KANTOR Lembaga Bantuan Hukum (LBH) di Jalan Diponegoro, Jakarta,
mendadak ramai Kamis minggu lalu. Puluhan orang, sebagian
berseragam biru dengan mobil yang juga berwarna biru, berkumpul
di halaman kantor itu. Poster-poster protes tertempel di kaca
mobil raksi Blue Bird, beberapa lagi dijunjung tinggi-tinggi
dengan huruf-huruf menyolok. Seorang pria yang memimpin delegasi
itu, lewat megaphone meneriakkan kata-kata yang mengecam LBH.

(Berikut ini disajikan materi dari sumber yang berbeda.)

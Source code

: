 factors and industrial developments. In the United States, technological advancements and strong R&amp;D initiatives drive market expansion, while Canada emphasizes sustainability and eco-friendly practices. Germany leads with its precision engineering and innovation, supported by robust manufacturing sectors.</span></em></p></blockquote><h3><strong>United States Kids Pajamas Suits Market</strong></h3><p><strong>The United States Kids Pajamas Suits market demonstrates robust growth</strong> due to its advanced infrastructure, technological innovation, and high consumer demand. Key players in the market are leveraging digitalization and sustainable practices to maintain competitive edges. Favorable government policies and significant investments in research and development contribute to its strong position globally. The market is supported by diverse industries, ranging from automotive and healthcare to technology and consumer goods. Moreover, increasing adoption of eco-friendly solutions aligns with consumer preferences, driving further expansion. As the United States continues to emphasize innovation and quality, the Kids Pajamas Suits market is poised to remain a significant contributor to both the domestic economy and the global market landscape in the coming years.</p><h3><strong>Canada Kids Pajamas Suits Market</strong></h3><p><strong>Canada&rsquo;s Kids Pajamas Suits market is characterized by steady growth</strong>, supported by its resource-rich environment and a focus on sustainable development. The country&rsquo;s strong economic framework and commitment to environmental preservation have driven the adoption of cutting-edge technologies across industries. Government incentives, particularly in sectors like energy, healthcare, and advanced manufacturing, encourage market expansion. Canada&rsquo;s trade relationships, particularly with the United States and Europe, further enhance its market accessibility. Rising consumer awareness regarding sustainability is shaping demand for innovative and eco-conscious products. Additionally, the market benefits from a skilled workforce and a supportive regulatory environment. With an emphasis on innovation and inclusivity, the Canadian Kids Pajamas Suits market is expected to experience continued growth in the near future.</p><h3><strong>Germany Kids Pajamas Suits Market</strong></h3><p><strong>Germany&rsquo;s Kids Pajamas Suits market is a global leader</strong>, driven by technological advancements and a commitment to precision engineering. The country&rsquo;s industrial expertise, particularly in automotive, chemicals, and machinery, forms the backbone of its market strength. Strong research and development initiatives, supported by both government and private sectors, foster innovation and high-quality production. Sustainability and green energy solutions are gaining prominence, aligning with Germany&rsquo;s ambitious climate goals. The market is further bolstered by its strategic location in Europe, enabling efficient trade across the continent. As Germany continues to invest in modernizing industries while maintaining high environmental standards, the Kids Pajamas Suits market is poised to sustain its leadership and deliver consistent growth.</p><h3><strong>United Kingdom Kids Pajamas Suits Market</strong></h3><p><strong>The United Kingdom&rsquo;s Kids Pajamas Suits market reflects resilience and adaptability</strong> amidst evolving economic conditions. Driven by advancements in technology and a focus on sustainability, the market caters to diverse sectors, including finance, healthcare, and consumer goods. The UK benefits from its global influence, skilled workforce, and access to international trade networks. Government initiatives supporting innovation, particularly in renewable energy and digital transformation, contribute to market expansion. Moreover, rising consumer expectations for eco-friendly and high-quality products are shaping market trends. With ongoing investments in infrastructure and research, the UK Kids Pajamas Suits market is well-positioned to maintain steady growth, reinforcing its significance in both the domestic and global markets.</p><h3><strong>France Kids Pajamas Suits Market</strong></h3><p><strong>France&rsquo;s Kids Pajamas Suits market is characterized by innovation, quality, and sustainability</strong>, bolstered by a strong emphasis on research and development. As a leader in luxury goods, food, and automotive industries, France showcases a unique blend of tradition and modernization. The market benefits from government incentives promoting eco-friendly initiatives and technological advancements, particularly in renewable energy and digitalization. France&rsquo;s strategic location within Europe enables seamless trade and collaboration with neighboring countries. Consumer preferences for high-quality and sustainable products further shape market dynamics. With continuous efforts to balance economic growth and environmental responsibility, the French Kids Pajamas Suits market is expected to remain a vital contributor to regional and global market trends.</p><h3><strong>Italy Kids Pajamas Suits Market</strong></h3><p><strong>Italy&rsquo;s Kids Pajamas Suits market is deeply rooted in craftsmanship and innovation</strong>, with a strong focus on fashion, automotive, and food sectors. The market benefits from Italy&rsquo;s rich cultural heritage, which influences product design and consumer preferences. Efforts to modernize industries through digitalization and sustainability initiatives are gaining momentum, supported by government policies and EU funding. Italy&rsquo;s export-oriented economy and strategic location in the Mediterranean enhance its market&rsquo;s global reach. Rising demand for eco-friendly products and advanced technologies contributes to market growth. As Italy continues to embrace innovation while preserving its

Aksi itu sempat membuat T. Mulya Lubis, salah seorang direktur
LBH tercengang. Tapi kemudian dengan tenang ia menghampiri
rombongan tersebut. Seorang dari rombongan itu segera
menyodorkan sehuah poster yang bertulisan: LBH, Tak Usah, yaaa
. . . !
Rupanya yang diinginkan orang-orang itu adalah agar LBH tak
mencampuri urusan pemecatan Jafar, salah seorang pengemudi
perusahaan taksi PT BB (Blue Bird), karena dianggap mereka
membuat kekacauan di perusahaan itu. "Kami sebagai wakil 99,5%
dari seluruh karyawan BB, tak menghendaki LBH campur tangan
dalam persoalan Jafar. Sopir itu, hanya mewakili 0,5 % saja dari
pengemudi," kata Robby Parengkuan, Ketua I Korp Karyawan (Kokar)
PT BB tegas.
Selesai membacakan pernyataan itu, rombongan karyawan BB tadi
pergi, tanpa memberi kesempatan Mulya menjelaskan pendapat LBH.
Dipaksa
Dengan aksi tersebut, para demonstran agaknya bermaksud
mengatakan bahwa persoalan yang pernah timbul sekitar dua bulan
lalu, ketika puluhan pengemudi BB dipimpin Jafar mendatangi LBH,
menuntut perbaikan komisi dan kesejahteraan mereka, sudah
selesai. Jika toh sekarang masih ada aksi, itu hanya dilakukan
kelompok kecil yang dipimpin Jafar buat mengacau perusahaan itu.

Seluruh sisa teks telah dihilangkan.